Le spie sono allarmi interni che indicano un cambiamento rispetto ad uno stato di equilibrio dato, esattamente come le spie dell’auto. Un primo cambiamento a cui fare attenzione è l’emotività, che racconta molto di ciò che viviamo e soprattutto delle reazioni che gli eventi generano in noi. Le spie possono essere di diverso tipo, noi ci occuperemo di quelle emotive.

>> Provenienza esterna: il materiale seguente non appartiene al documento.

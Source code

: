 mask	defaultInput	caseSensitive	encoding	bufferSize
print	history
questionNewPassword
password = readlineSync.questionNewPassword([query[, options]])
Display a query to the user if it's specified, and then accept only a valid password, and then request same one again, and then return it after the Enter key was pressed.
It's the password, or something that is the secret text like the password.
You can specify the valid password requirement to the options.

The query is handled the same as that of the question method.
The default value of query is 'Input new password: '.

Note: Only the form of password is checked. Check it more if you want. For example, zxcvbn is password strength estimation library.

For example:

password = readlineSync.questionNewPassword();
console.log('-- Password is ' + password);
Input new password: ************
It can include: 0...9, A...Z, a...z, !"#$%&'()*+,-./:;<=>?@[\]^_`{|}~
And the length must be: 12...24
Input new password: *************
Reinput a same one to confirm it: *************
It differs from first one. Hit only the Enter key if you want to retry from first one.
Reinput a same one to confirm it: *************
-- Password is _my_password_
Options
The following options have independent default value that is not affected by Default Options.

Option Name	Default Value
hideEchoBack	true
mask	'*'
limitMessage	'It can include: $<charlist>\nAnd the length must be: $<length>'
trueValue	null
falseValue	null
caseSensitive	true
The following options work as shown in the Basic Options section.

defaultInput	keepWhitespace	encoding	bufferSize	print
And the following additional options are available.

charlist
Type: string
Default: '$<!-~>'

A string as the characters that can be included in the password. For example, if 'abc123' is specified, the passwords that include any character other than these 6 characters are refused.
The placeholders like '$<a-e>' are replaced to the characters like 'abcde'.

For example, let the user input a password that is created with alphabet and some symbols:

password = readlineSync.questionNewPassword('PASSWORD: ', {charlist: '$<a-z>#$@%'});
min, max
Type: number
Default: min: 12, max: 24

Può accadere che si presentino stati o periodi di tristezza o noia, come ad esempio il desiderio inesorabile di stare sul divano pur non avendo compiuto azioni stancanti. Quando – all’apparenza – non esistono motivazioni valide che giustifichino la presenza di quell’emozione o stato d’animo, allora siamo in presenza di una spia emotiva.
Quando parliamo di motivazioni valide, intendiamo motivazioni che hanno un peso rispetto a ciò che ci aspettiamo dall’idea della nostra vita.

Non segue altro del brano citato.